Ultimately, I'd say the compliment was a good deal more forehand than backhand.


----------



## Tsaraslondon (Nov 7, 2013)

I remember her being rather piqued because Callas, when Serafin was making his cuts in his version of *Medea*, said to him. "Why are you cutting my music? If you must cut, then cut her (meaning Scotto's) aria." No doubt Callas was still smarting after the Edinburgh affair when Scotto took over from her when Callas refused to do an extra (uncontracted) perfmance.

That said, in her book, Scotto also talks about the lost art of _portamento_ and how Callas was the last singer to do it properly. Her advice was that most singers should stay away from it.


----------



## mparta (Sep 29, 2020)

Given the egos, I think Scotto's statement acknowledges the greatness in the context of the flaws we all know about, even Callas herself. I find it very meaningful from someone I regard as a very great singer and actress.
Of course, easier for her to be as gracious as she can after Callas' death


----------



## MAS (Apr 15, 2015)

Tsaraslondon said:


> I remember her being rather piqued because Callas, when Serafin was making his cuts in his version of *Medea*, said to him. "Why are you cutting my music? If you must cut, then cut her (meaning Scotto's) aria." No doubt Callas was still smarting after the Edinburgh affair when Scotto took over from her when Callas refused to do an extra (uncontracted) perfmance.
> 
> That said, in her book, Scotto also talks about the lost art of _portamento_ and how Callas was the last singer to do it properly. Her advice was that most singers should stay away from it.


Scotto: "if you have to cut something, you have to cut Glauce's aria!, not mine." "But 10 minutes ago, she was so nice with me, why she do this?" This brought a barrage of hate mail to Scotto. There was one particular person who pursued her in San Francisco (where she was to sing *La Gioconda* with Luciano). He sent her poison pen letters, with pictures of her with Miss Piggy's head on her body, or with photos of Miss Piggy with Scotto's head. Letters excoriating her for her screechy high notes, calling her names in Italian (he was an Italian singing teacher and vocal coach, and a singer manqué).

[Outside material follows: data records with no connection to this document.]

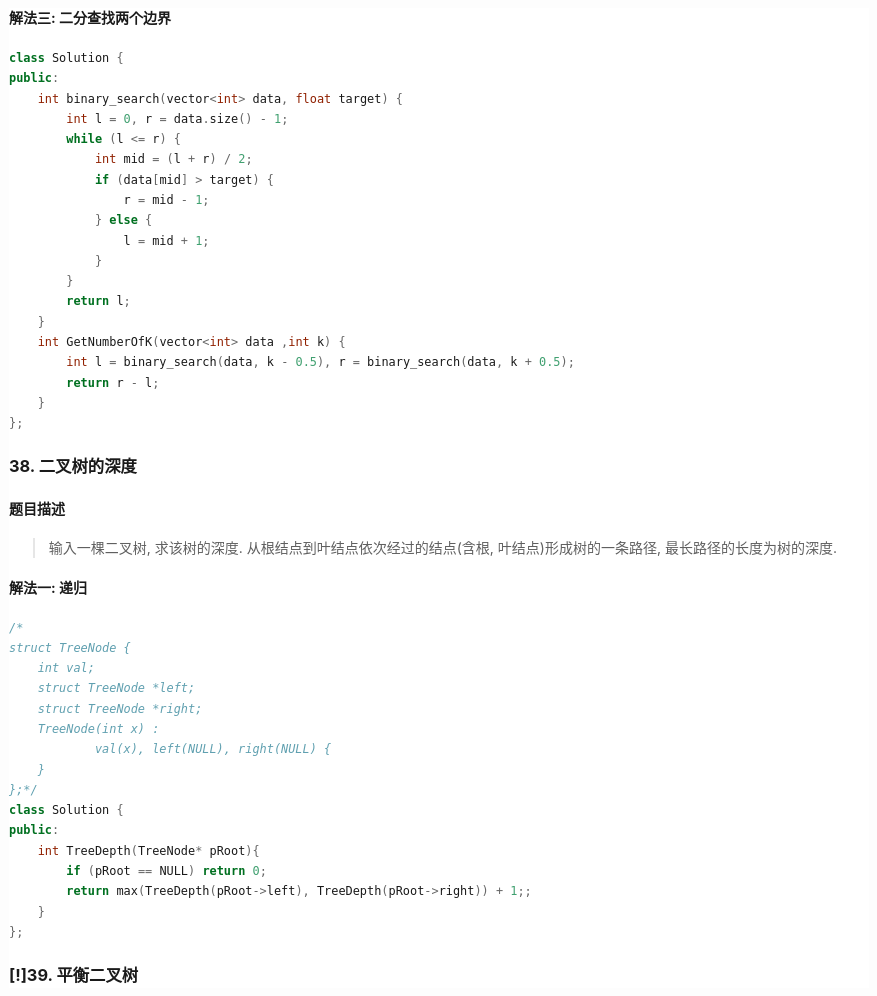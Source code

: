 #### 解法三: 二分查找两个边界

```c++
class Solution {
public:
    int binary_search(vector<int> data, float target) {
        int l = 0, r = data.size() - 1;
        while (l <= r) {
            int mid = (l + r) / 2;
            if (data[mid] > target) {
                r = mid - 1;
            } else {
                l = mid + 1;
            }
        }
        return l;
    }
    int GetNumberOfK(vector<int> data ,int k) {
        int l = binary_search(data, k - 0.5), r = binary_search(data, k + 0.5);
        return r - l;
    }
};
```

### 38. 二叉树的深度

#### 题目描述

> 输入一棵二叉树, 求该树的深度. 从根结点到叶结点依次经过的结点(含根, 叶结点)形成树的一条路径, 最长路径的长度为树的深度.

#### 解法一: 递归

```c++
/*
struct TreeNode {
	int val;
	struct TreeNode *left;
	struct TreeNode *right;
	TreeNode(int x) :
			val(x), left(NULL), right(NULL) {
	}
};*/
class Solution {
public:
    int TreeDepth(TreeNode* pRoot){
        if (pRoot == NULL) return 0;
        return max(TreeDepth(pRoot->left), TreeDepth(pRoot->right)) + 1;;
    }
};
```

### [!]39. 平衡二叉树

The intermission featured Scotto backstage, warming up with screeches above the stave, and having a meltdown because of "questa gente merda!" which people took to mean Pavarotti, but it was because she had received another letter, tucked into a bouquet of purple flowers (a symbol of bad luck for Italians).

* Scotto's advice to students should've been to learn to do it properly!


----------



## Tsaraslondon (Nov 7, 2013)

MAS said:


> Scotto: "if you have to cut something, you have to cut Glauce's aria!, not mine." "But 10 minutes ago, she was so nice with me, why she do this?" This brought a barrage of hate mail to Scotto. There was one particular person who pursued her in San Francisco (where she was to sing *La Gioconda* with Luciano. He sent her poison pen letters, with pictures of her with Miss Piggy's head on her body, or with photos of Miss Piggy with Scotto's head. Letters excoriating her for her screechy high notes, calling her names in Italian (he was an Italian singing teacher and vocal coach, and a singer manqué).
> 
> The intermission featured Scotto backstage, warming up with screeches above the stave, and having a meltdown because of "questa gente merda!" which people took to mean Pavarotti, but it was because she had received another letter, tucked into a bouquet of purple flowers (a symbol of bad luck for Italians).
> 
> * Scotto's advice to students should've been to learn to do it properly!

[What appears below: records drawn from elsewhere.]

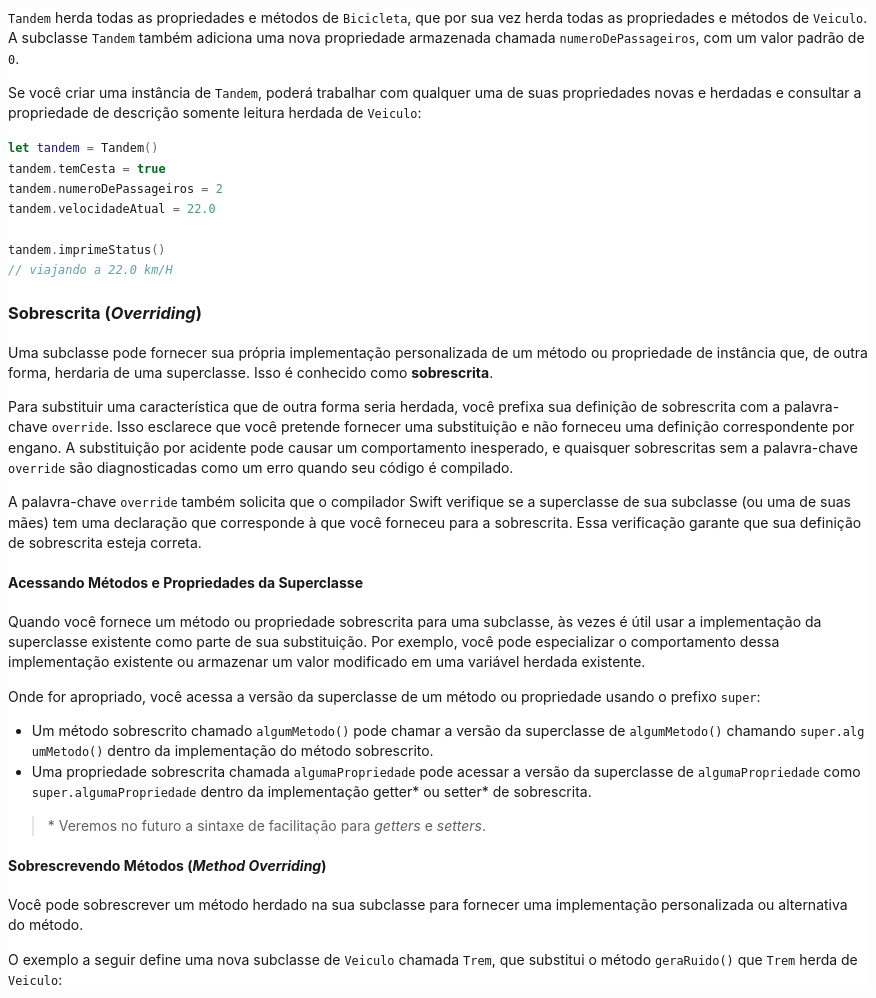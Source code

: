 `Tandem` herda todas as propriedades e métodos de `Bicicleta`, que por sua vez herda todas as propriedades e métodos de `Veiculo`. A subclasse `Tandem` também adiciona uma nova propriedade armazenada chamada `numeroDePassageiros`, com um valor padrão de `0`.

Se você criar uma instância de `Tandem`, poderá trabalhar com qualquer uma de suas propriedades novas e herdadas e consultar a propriedade de descrição somente leitura herdada de `Veiculo`:

``` swift
let tandem = Tandem()
tandem.temCesta = true
tandem.numeroDePassageiros = 2
tandem.velocidadeAtual = 22.0

tandem.imprimeStatus()
// viajando a 22.0 km/H
```

### Sobrescrita (_Overriding_)

Uma subclasse pode fornecer sua própria implementação personalizada de um método ou propriedade de instância que, de outra forma, herdaria de uma superclasse. Isso é conhecido como **sobrescrita**.

Para substituir uma característica que de outra forma seria herdada, você prefixa sua definição de sobrescrita com a palavra-chave `override`. Isso esclarece que você pretende fornecer uma substituição e não forneceu uma definição correspondente por engano. A substituição por acidente pode causar um comportamento inesperado, e quaisquer sobrescritas sem a palavra-chave `override` são diagnosticadas como um erro quando seu código é compilado.

A palavra-chave `override` também solicita que o compilador Swift verifique se a superclasse de sua subclasse (ou uma de suas mães) tem uma declaração que corresponde à que você forneceu para a sobrescrita. Essa verificação garante que sua definição de sobrescrita esteja correta.

#### Acessando Métodos e Propriedades da Superclasse

Quando você fornece um método ou propriedade sobrescrita para uma subclasse, às vezes é útil usar a implementação da superclasse existente como parte de sua substituição. Por exemplo, você pode especializar o comportamento dessa implementação existente ou armazenar um valor modificado em uma variável herdada existente.

Onde for apropriado, você acessa a versão da superclasse de um método ou propriedade usando o prefixo `super`:

- Um método sobrescrito chamado `algumMetodo()` pode chamar a versão da superclasse de `algumMetodo()` chamando `super.algumMetodo()` dentro da implementação do método sobrescrito.
- Uma propriedade sobrescrita chamada `algumaPropriedade` pode acessar a versão da superclasse de `algumaPropriedade` como `super.algumaPropriedade` dentro da implementação getter* ou setter* de sobrescrita.

> \* Veremos no futuro a sintaxe de facilitação para _getters_ e _setters_.

#### Sobrescrevendo Métodos (_Method Overriding_)

Você pode sobrescrever um método herdado na sua subclasse para fornecer uma implementação personalizada ou alternativa do método.

O exemplo a seguir define uma nova subclasse de `Veiculo` chamada `Trem`, que substitui o método `geraRuido()` que `Trem` herda de `Veiculo`:
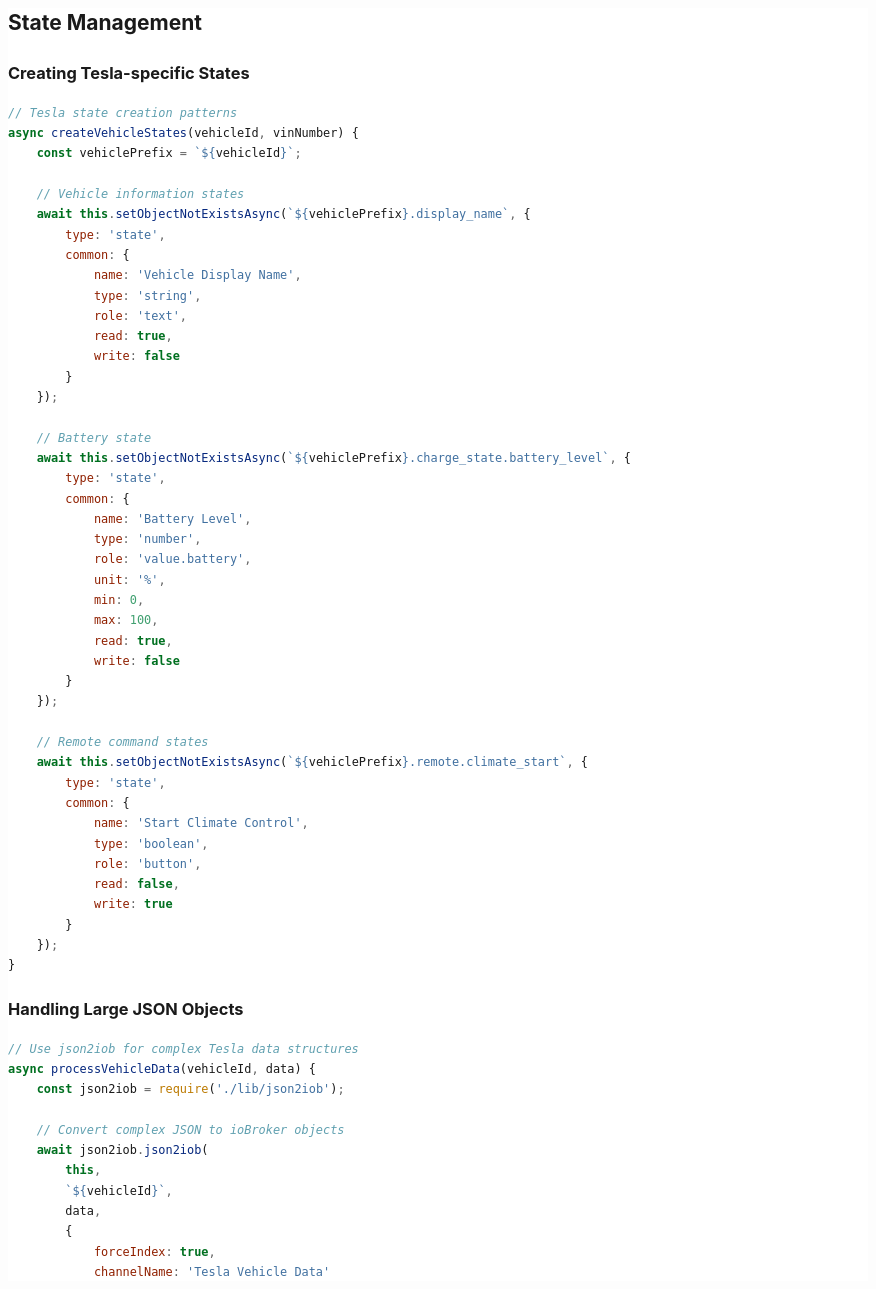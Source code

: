 ## State Management

### Creating Tesla-specific States
```javascript
// Tesla state creation patterns
async createVehicleStates(vehicleId, vinNumber) {
    const vehiclePrefix = `${vehicleId}`;
    
    // Vehicle information states
    await this.setObjectNotExistsAsync(`${vehiclePrefix}.display_name`, {
        type: 'state',
        common: {
            name: 'Vehicle Display Name',
            type: 'string',
            role: 'text',
            read: true,
            write: false
        }
    });
    
    // Battery state
    await this.setObjectNotExistsAsync(`${vehiclePrefix}.charge_state.battery_level`, {
        type: 'state',
        common: {
            name: 'Battery Level',
            type: 'number',
            role: 'value.battery',
            unit: '%',
            min: 0,
            max: 100,
            read: true,
            write: false
        }
    });
    
    // Remote command states
    await this.setObjectNotExistsAsync(`${vehiclePrefix}.remote.climate_start`, {
        type: 'state',
        common: {
            name: 'Start Climate Control',
            type: 'boolean',
            role: 'button',
            read: false,
            write: true
        }
    });
}
```

### Handling Large JSON Objects
```javascript
// Use json2iob for complex Tesla data structures
async processVehicleData(vehicleId, data) {
    const json2iob = require('./lib/json2iob');
    
    // Convert complex JSON to ioBroker objects
    await json2iob.json2iob(
        this,
        `${vehicleId}`,
        data,
        {
            forceIndex: true,
            channelName: 'Tesla Vehicle Data'
```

And this was in the days before social media! Poor Scotto. I don't doubt she was telling the truth. Callas was probably still smarting from the Edinburgh debacle, maybe even regretting by then that she didn't agree to that extra performance. However much she was within her rights not to do it, the repercussions went much further than she might have imagined. Scotto was just caught in the crossfire.


----------